### Description of the task
Look through the entries below and say how many lines contain the string "long". Give the number only.

### Dataset records
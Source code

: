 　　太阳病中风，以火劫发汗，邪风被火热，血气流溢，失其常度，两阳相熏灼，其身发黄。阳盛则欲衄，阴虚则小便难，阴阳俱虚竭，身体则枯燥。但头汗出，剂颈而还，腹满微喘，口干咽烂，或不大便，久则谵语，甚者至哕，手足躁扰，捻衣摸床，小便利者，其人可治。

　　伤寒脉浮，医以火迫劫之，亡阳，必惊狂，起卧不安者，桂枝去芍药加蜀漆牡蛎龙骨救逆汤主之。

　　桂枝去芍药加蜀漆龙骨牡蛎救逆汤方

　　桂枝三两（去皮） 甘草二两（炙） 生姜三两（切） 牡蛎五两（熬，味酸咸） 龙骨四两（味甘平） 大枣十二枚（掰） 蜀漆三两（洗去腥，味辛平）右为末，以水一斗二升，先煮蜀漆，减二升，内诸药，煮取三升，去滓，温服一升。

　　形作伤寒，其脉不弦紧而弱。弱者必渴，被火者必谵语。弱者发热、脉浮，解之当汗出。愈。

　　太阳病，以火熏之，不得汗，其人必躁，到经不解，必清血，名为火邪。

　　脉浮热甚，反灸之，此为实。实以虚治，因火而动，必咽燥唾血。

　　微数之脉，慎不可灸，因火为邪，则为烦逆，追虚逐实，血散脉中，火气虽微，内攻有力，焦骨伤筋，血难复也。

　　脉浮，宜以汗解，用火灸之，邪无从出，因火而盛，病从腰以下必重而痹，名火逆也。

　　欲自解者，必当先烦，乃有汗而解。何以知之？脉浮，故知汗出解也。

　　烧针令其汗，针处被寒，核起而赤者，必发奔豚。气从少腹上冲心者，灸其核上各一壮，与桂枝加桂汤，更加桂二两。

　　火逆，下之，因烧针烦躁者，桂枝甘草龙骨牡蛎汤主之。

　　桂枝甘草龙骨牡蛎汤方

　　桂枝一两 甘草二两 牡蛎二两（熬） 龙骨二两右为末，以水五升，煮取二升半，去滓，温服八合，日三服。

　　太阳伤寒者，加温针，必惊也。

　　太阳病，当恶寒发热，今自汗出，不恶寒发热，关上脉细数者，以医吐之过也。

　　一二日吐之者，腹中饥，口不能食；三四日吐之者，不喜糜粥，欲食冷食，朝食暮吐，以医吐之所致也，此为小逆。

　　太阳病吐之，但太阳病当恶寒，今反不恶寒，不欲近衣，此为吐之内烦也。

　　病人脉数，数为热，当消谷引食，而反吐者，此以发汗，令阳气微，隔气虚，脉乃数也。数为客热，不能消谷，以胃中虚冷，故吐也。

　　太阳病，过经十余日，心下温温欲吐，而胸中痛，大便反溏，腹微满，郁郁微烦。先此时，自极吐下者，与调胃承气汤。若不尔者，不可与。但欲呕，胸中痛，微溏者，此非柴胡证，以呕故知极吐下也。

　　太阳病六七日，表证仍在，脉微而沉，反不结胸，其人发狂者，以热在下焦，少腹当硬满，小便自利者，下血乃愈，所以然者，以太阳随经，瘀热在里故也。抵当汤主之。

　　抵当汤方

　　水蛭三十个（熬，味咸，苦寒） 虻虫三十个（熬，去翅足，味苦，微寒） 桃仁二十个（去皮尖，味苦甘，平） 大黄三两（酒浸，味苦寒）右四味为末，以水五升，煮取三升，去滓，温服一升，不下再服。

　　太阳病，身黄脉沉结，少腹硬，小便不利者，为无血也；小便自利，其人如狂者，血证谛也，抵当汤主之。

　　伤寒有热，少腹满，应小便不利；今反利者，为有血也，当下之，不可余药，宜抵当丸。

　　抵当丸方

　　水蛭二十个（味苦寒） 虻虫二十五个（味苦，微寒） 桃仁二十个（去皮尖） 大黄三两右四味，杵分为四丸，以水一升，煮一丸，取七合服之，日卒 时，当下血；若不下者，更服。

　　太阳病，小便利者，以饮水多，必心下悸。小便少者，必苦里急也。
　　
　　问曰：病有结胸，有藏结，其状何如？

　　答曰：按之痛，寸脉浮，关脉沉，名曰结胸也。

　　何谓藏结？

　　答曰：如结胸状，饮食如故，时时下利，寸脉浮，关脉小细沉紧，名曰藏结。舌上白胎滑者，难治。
--
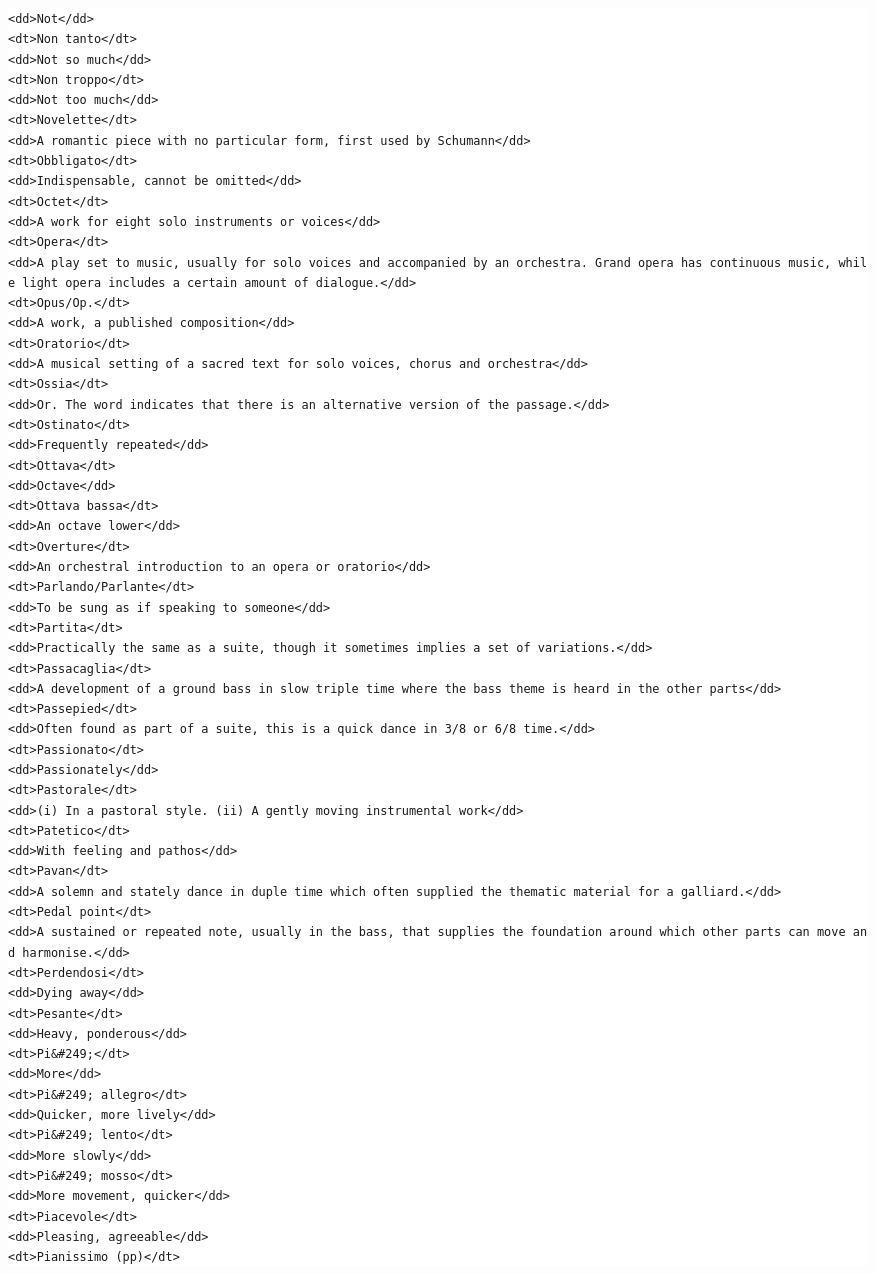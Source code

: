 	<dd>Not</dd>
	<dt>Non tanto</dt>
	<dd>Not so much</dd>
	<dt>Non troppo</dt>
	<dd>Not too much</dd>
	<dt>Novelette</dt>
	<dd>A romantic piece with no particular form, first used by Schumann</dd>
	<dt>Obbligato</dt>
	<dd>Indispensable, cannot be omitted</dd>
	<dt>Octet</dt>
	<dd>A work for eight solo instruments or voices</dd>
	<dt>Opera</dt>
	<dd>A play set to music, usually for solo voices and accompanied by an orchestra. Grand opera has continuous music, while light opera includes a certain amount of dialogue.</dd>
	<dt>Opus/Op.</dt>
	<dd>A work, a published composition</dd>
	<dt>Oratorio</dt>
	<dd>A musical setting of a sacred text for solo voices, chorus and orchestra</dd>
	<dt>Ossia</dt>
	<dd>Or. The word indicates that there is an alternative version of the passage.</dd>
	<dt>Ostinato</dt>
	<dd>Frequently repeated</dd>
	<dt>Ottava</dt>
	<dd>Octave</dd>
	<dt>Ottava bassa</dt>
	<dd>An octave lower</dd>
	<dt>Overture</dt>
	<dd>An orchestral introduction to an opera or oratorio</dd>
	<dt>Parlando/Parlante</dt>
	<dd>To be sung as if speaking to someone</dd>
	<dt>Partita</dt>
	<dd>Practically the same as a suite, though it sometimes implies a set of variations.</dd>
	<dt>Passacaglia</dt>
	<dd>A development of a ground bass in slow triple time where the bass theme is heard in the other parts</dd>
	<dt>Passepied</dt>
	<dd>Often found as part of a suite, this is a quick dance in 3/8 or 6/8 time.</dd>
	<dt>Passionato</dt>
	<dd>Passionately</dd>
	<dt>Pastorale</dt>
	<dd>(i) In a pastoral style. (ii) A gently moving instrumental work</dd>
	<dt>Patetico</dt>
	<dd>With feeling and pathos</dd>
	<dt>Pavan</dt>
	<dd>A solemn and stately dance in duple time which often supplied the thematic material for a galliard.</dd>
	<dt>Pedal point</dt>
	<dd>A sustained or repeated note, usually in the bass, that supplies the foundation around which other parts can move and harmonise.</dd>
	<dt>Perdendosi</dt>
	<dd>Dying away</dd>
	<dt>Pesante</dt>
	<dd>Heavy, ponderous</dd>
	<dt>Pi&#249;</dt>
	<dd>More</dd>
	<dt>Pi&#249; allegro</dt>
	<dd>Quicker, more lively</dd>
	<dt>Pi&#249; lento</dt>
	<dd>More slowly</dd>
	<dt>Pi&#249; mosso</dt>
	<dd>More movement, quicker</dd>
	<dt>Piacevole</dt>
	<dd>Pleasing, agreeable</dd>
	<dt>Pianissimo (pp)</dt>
* * *
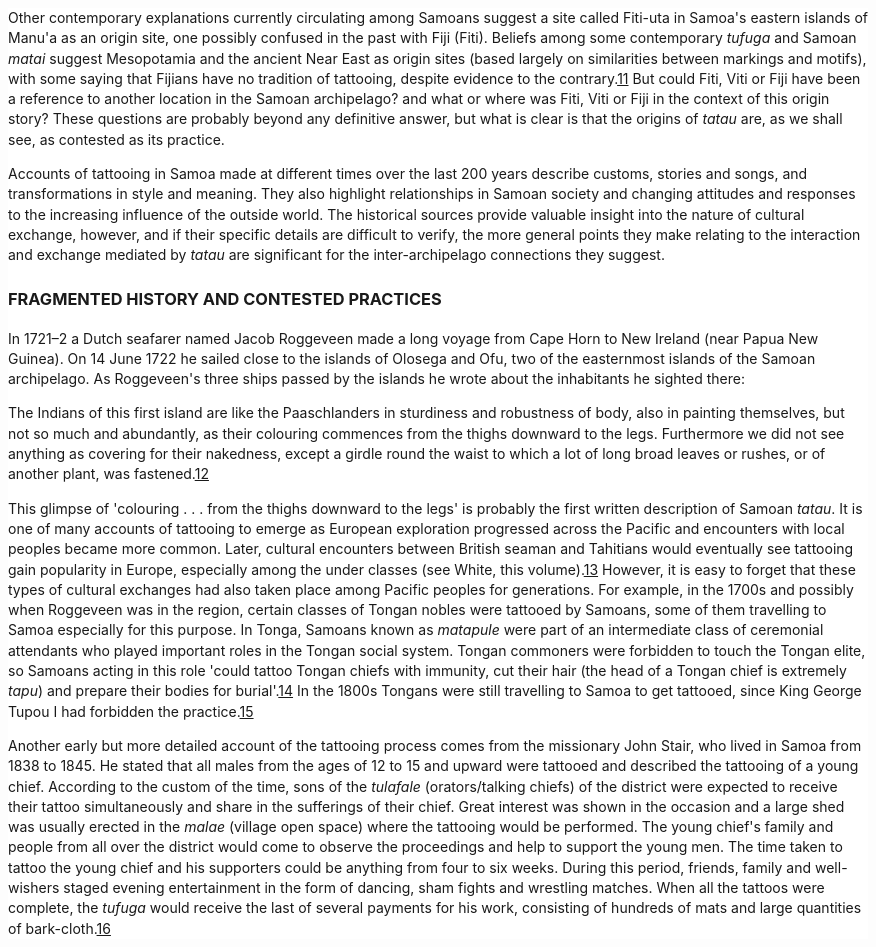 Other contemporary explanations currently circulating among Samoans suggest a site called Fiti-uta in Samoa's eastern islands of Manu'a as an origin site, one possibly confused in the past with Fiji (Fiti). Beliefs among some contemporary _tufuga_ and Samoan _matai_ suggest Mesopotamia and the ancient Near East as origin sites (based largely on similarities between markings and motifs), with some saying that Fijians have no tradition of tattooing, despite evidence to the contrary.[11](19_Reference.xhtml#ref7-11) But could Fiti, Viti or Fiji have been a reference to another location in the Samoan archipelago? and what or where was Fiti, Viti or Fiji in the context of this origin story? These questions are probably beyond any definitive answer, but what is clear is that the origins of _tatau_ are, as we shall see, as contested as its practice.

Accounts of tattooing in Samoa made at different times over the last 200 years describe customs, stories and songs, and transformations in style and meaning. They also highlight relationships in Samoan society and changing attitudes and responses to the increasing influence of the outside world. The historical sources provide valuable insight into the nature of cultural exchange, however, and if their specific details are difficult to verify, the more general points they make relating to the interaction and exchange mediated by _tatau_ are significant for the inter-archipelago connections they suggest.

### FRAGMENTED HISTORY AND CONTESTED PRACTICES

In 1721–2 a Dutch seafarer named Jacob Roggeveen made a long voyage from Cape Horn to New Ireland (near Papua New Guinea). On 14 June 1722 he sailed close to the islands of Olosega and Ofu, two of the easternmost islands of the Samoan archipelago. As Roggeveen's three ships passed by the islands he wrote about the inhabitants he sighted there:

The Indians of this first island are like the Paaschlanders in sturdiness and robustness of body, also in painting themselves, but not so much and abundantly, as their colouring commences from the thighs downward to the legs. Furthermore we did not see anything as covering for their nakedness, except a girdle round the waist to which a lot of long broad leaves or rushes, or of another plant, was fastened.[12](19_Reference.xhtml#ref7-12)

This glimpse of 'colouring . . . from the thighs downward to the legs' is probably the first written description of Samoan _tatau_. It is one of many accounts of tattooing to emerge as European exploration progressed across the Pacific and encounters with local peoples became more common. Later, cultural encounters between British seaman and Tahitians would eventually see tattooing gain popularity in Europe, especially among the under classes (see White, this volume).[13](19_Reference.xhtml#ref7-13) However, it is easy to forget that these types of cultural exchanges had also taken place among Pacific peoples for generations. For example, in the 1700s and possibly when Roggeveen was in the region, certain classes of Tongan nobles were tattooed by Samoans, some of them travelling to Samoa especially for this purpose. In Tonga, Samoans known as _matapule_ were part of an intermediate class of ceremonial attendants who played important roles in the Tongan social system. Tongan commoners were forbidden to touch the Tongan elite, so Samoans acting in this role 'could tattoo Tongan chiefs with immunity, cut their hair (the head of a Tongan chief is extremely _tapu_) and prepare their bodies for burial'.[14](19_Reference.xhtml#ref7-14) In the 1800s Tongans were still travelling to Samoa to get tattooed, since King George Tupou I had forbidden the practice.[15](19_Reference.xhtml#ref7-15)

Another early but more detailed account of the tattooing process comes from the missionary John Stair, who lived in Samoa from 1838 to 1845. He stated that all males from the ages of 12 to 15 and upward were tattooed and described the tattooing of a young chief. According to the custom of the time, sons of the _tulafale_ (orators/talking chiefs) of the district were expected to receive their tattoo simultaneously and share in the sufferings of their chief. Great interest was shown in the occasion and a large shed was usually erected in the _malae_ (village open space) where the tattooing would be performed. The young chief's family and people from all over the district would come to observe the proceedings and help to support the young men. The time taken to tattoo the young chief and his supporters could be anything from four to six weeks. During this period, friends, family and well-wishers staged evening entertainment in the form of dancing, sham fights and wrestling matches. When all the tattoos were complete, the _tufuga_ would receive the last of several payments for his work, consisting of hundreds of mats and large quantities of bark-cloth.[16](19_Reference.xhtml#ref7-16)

### Task answer
2